Choose the experimental features you want to try

This document is an excerpt from the EUR-Lex website

Document 91997E003726

    SCHRIFTELIJKE VRAAG nr. 3726/97 van Jens-Peter BONDE aan de Commissie. Sterkere bescherming van volksgezondheid in landbouwbeleid

    PB C 223 van 17.7.1998, p. 19 (ES, DA, DE, EL, EN, FR, IT, NL, PT, FI, SV)

    European Parliament's website

    91997E3726

    SCHRIFTELIJKE VRAAG nr. 3726/97 van Jens-Peter BONDE aan de Commissie. Sterkere bescherming van volksgezondheid in landbouwbeleid

    Publicatieblad Nr.
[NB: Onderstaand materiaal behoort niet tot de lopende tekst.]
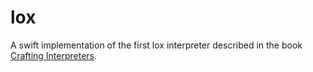 # lox

A swift implementation of the first lox interpreter described in the book [Crafting Interpreters](https://craftinginterpreters.com).
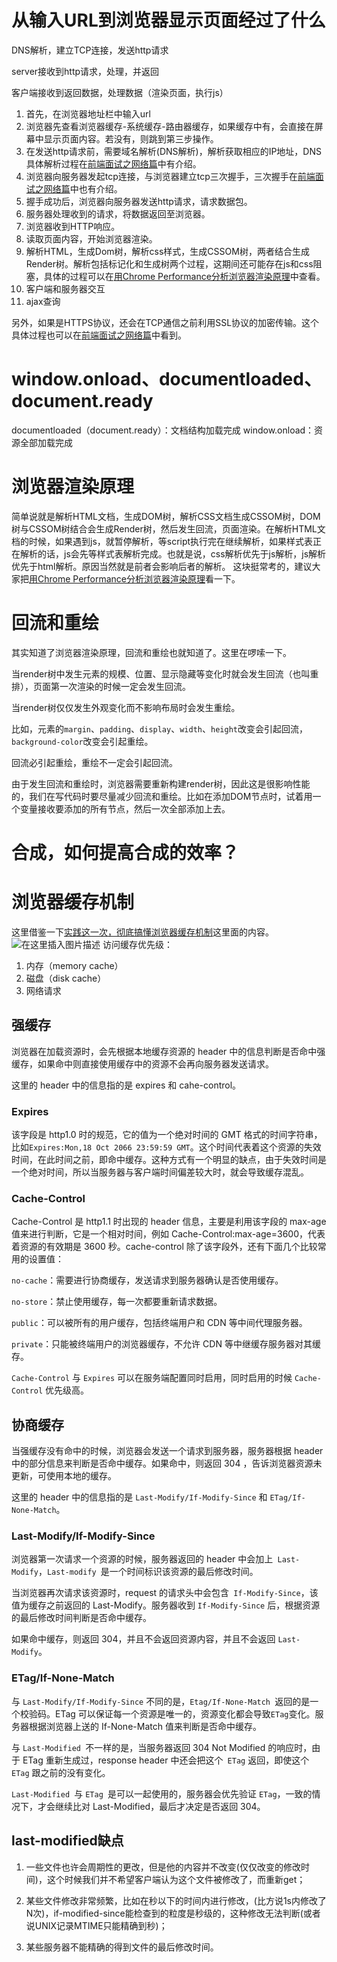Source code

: # 从输入URL到浏览器显示页面经过了什么

DNS解析，建立TCP连接，发送http请求

server接收到http请求，处理，并返回

客户端接收到返回数据，处理数据（渲染页面，执行js）

1. 首先，在浏览器地址栏中输入url
2. 浏览器先查看浏览器缓存-系统缓存-路由器缓存，如果缓存中有，会直接在屏幕中显示页面内容。若没有，则跳到第三步操作。
3. 在发送http请求前，需要域名解析(DNS解析)，解析获取相应的IP地址，DNS具体解析过程在[前端面试之网络篇](https://blog.csdn.net/qq_42532128/article/details/105318439)中有介绍。
4. 浏览器向服务器发起tcp连接，与浏览器建立tcp三次握手，三次握手在[前端面试之网络篇](https://blog.csdn.net/qq_42532128/article/details/105318439)中也有介绍。
5. 握手成功后，浏览器向服务器发送http请求，请求数据包。
6. 服务器处理收到的请求，将数据返回至浏览器。
7. 浏览器收到HTTP响应。
8. 读取页面内容，开始浏览器渲染。
9. 解析HTML，生成Dom树，解析css样式，生成CSSOM树，两者结合生成Render树。解析包括标记化和生成树两个过程，这期间还可能存在js和css阻塞，具体的过程可以在[用Chrome Performance分析浏览器渲染原理](https://blog.csdn.net/qq_42532128/article/details/103074589)中查看。
10. 客户端和服务器交互
11. ajax查询

另外，如果是HTTPS协议，还会在TCP通信之前利用SSL协议的加密传输。这个具体过程也可以在[前端面试之网络篇](https://blog.csdn.net/qq_42532128/article/details/105318439)中看到。

# window.onload、documentloaded、document.ready
documentloaded（document.ready）：文档结构加载完成
window.onload：资源全部加载完成
# 浏览器渲染原理
简单说就是解析HTML文档，生成DOM树，解析CSS文档生成CSSOM树，DOM树与CSSOM树结合会生成Render树，然后发生回流，页面渲染。在解析HTML文档的时候，如果遇到js，就暂停解析，等script执行完在继续解析，如果样式表正在解析的话，js会先等样式表解析完成。也就是说，css解析优先于js解析，js解析优先于html解析。原因当然就是前者会影响后者的解析。
这块挺常考的，建议大家把[用Chrome Performance分析浏览器渲染原理](https://blog.csdn.net/qq_42532128/article/details/103074589)看一下。
# 回流和重绘
其实知道了浏览器渲染原理，回流和重绘也就知道了。这里在啰嗦一下。

当render树中发生元素的规模、位置、显示隐藏等变化时就会发生回流（也叫重排），页面第一次渲染的时候一定会发生回流。

当render树仅仅发生外观变化而不影响布局时会发生重绘。

比如，元素的`margin`、`padding`、`display`、`width`、`height`改变会引起回流，`background-color`改变会引起重绘。

回流必引起重绘，重绘不一定会引起回流。

由于发生回流和重绘时，浏览器需要重新构建render树，因此这是很影响性能的，我们在写代码时要尽量减少回流和重绘。比如在添加DOM节点时，试着用一个变量接收要添加的所有节点，然后一次全部添加上去。
# 合成，如何提高合成的效率？

# 浏览器缓存机制
这里借鉴一下[实践这一次，彻底搞懂浏览器缓存机制](https://segmentfault.com/a/1190000017962411#item-5)这里面的内容。
![在这里插入图片描述](https://img-blog.csdnimg.cn/20200405231603804.png?x-oss-process=image/watermark,type_ZmFuZ3poZW5naGVpdGk,shadow_10,text_aHR0cHM6Ly9ibG9nLmNzZG4ubmV0L3FxXzQyNTMyMTI4,size_16,color_FFFFFF,t_70)
访问缓存优先级：
1. 内存（memory cache）
2. 磁盘（disk cache）
3. 网络请求
## 强缓存
浏览器在加载资源时，会先根据本地缓存资源的 header 中的信息判断是否命中强缓存，如果命中则直接使用缓存中的资源不会再向服务器发送请求。

这里的 header 中的信息指的是 expires 和 cahe-control。
### Expires
该字段是 http1.0 时的规范，它的值为一个绝对时间的 GMT 格式的时间字符串，比如`Expires:Mon,18 Oct 2066 23:59:59 GMT`。这个时间代表着这个资源的失效时间，在此时间之前，即命中缓存。这种方式有一个明显的缺点，由于失效时间是一个绝对时间，所以当服务器与客户端时间偏差较大时，就会导致缓存混乱。
### Cache-Control
Cache-Control 是 http1.1 时出现的 header 信息，主要是利用该字段的 max-age 值来进行判断，它是一个相对时间，例如 Cache-Control:max-age=3600，代表着资源的有效期是 3600 秒。cache-control 除了该字段外，还有下面几个比较常用的设置值：

`no-cache`：需要进行协商缓存，发送请求到服务器确认是否使用缓存。

`no-store`：禁止使用缓存，每一次都要重新请求数据。

`public`：可以被所有的用户缓存，包括终端用户和 CDN 等中间代理服务器。

`private`：只能被终端用户的浏览器缓存，不允许 CDN 等中继缓存服务器对其缓存。

`Cache-Control` 与 `Expires` 可以在服务端配置同时启用，同时启用的时候 `Cache-Control` 优先级高。
## 协商缓存
当强缓存没有命中的时候，浏览器会发送一个请求到服务器，服务器根据 header 中的部分信息来判断是否命中缓存。如果命中，则返回 304 ，告诉浏览器资源未更新，可使用本地的缓存。

这里的 header 中的信息指的是 `Last-Modify/If-Modify-Since` 和 `ETag/If-None-Match`。
### Last-Modify/If-Modify-Since
浏览器第一次请求一个资源的时候，服务器返回的 header 中会加上` Last-Modify`，`Last-modify `是一个时间标识该资源的最后修改时间。

当浏览器再次请求该资源时，request 的请求头中会包含` If-Modify-Since`，该值为缓存之前返回的 Last-Modify。服务器收到 `If-Modify-Since` 后，根据资源的最后修改时间判断是否命中缓存。

如果命中缓存，则返回 304，并且不会返回资源内容，并且不会返回 `Last-Modify`。

### ETag/If-None-Match
与 `Last-Modify/If-Modify-Since` 不同的是，`Etag/If-None-Match `返回的是一个校验码。ETag 可以保证每一个资源是唯一的，资源变化都会导致` ETag `变化。服务器根据浏览器上送的 If-None-Match 值来判断是否命中缓存。

与 `Last-Modified `不一样的是，当服务器返回 304 Not Modified 的响应时，由于 ETag 重新生成过，response header 中还会把这个` ETag` 返回，即使这个` ETag` 跟之前的没有变化。

`Last-Modified `与 `ETag `是可以一起使用的，服务器会优先验证 `ETag`，一致的情况下，才会继续比对 Last-Modified，最后才决定是否返回 304。

## last-modified缺点
1. 一些文件也许会周期性的更改，但是他的内容并不改变(仅仅改变的修改时间)，这个时候我们并不希望客户端认为这个文件被修改了，而重新get；

2. 某些文件修改非常频繁，比如在秒以下的时间内进行修改，(比方说1s内修改了N次)，if-modified-since能检查到的粒度是秒级的，这种修改无法判断(或者说UNIX记录MTIME只能精确到秒)；

3. 某些服务器不能精确的得到文件的最后修改时间。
C 223 van 17/07/1998 blz. 0019


    SCHRIFTELIJKE VRAAG E-3726/97 van Jens-Peter Bonde (I-EDN) aan de Commissie (21 november 1997)

    Betreft: Sterkere bescherming van volksgezondheid in landbouwbeleid

    Ondanks 15% braaklegging worden in de EU geldverslindende voedseloverschotten geproduceerd. Tegelijkertijd wordt de nitraat- en gifverontreiniging door de landbouw slechts zeer langzaam teruggedrongen en maken steeds meer consumenten zich steeds meer zorgen over eenzijdige productiebevorderende veeteeltsystemen, die geen rekening houden met het milieu en het natuurlijke gedrag van de dieren. Tegenwoordig staan niet langer de natuur en schoon drinkwater haaks op intensieve-landbouwmethoden. Zoals is gebleken uit de BSE-problematiek (gekkekoeienziekte), staan thans mens en dier lijnrecht tegenover elkaar. Alle slachthuizen moeten hersenen, ruggenmerg en andere dierlijke organen verwijderen, en de vernietiging hiervan kost DKR 300. Het lijkt erop dat de Commissie op dit gebied te heftig reageert, terwijl zij zich in andere sectoren te lijdzaam opstelt. Een actueel voorbeeld:

    De Landbouwcommissie ex ¶ 2 heeft haar verontrusting geuit over het voorstel tot wijziging van richtlijn 70/524 inzake veevoederadditieven ((PB L 270 van 14.12.1970, blz. 1. )) - waarschijnlijk omdat het beschermingsniveau wordt verlaagd door meer antibiotica toe te laten: avilamycine, virginiamycine, zinkbacitracine en een cooidiostaticum diclazuril - juist op het moment dat Denemarken het antibioticum avoparcine heeft verboden, omdat hierdoor resistentie tegen glycopeptiden in geneesmiddelen op de mens kan worden overgebracht.

    Wanneer gaat de Commissie in het landbouwbeleid meer rekening houden met de volksgezondheid?

    Antwoord van de heer Fischler namens de Commissie (2 februari 1998)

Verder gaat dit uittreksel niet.